• [What you should do] Your output is the line containing "DML メッセージがエンコードされるときのテーブルのスキーマ バージョン番号。" plus every line after it in the listing, reproduced exactly.

═══ Data to process

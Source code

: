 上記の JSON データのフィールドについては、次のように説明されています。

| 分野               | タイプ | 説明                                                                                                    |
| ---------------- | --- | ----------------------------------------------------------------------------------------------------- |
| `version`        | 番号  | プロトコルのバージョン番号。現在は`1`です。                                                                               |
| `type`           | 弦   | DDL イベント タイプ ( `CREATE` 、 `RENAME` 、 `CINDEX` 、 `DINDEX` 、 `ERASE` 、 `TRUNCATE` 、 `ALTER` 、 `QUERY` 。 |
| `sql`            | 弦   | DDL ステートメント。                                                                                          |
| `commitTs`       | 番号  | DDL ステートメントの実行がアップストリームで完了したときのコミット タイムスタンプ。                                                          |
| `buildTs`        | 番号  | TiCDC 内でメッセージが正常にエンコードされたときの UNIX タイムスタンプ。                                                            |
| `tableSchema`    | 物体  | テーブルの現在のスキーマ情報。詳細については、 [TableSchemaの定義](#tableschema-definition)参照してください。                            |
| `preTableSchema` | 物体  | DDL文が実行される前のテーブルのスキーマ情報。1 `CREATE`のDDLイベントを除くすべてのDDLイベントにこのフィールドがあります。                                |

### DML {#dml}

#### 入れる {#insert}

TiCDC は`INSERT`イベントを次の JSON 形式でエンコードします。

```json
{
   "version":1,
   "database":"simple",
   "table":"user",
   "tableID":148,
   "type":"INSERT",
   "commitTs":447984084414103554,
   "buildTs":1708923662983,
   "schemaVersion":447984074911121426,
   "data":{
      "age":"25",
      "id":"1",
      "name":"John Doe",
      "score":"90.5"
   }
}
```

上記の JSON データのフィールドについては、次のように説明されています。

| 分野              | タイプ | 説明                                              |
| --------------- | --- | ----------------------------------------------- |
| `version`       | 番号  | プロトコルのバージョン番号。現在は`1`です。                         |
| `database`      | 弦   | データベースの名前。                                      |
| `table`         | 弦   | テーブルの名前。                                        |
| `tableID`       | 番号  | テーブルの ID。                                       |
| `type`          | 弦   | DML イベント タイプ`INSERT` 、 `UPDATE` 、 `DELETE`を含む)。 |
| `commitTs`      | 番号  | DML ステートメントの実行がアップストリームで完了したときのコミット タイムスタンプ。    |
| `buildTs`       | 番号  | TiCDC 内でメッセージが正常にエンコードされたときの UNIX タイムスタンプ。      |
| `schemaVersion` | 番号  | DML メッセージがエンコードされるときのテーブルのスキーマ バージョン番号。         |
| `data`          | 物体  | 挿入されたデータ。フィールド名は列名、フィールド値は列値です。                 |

══════

• [Solution for this exercise]
| `schemaVersion` | 番号  | DML メッセージがエンコードされるときのテーブルのスキーマ バージョン番号。         |
| `data`          | 物体  | 挿入されたデータ。フィールド名は列名、フィールド値は列値です。                 |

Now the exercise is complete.